»»

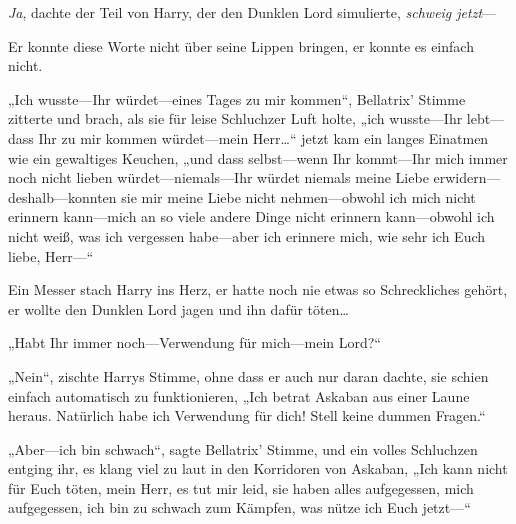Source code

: \emph{Ja}, dachte der Teil von Harry, der den Dunklen Lord simulierte, \emph{schweig jetzt}—

Er konnte diese Worte nicht über seine Lippen bringen, er konnte es einfach nicht.

„Ich wusste—Ihr würdet—eines Tages zu mir kommen“, Bellatrix’ Stimme zitterte und brach, als sie für leise Schluchzer Luft holte, „ich wusste—Ihr lebt—dass Ihr zu mir kommen würdet—mein Herr…“ jetzt kam ein langes Einatmen wie ein gewaltiges Keuchen, „und dass selbst—wenn Ihr kommt—Ihr mich immer noch nicht lieben würdet—niemals—Ihr würdet niemals meine Liebe erwidern—deshalb—konnten sie mir meine Liebe nicht nehmen—obwohl ich mich nicht erinnern kann—mich an so viele andere Dinge nicht erinnern kann—obwohl ich nicht weiß, was ich vergessen habe—aber ich erinnere mich, wie sehr ich Euch liebe, Herr—“

Ein Messer stach Harry ins Herz, er hatte noch nie etwas so Schreckliches gehört, er wollte den Dunklen Lord jagen und ihn dafür töten…

„Habt Ihr immer noch—Verwendung für mich—mein Lord?“

„Nein“, zischte Harrys Stimme, ohne dass er auch nur daran dachte, sie schien einfach automatisch zu funktionieren, „Ich betrat Askaban aus einer Laune heraus. Natürlich habe ich Verwendung für dich! Stell keine dummen Fragen.“

„Aber—ich bin schwach“, sagte Bellatrix’ Stimme, und ein volles Schluchzen entging ihr, es klang viel zu laut in den Korridoren von Askaban, „Ich kann nicht für Euch töten, mein Herr, es tut mir leid, sie haben alles aufgegessen, mich aufgegessen, ich bin zu schwach zum Kämpfen, was nütze ich Euch jetzt—“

««

TASK PROMPT:
With the line that has "dachte der Teil" as the first and the line that has "Er konnte diese" as the last, repeat exactly that run of lines above and no more.

TASK RESULT:
: \emph{Ja}, dachte der Teil von Harry, der den Dunklen Lord simulierte, \emph{schweig jetzt}—

Er konnte diese Worte nicht über seine Lippen bringen, er konnte es einfach nicht.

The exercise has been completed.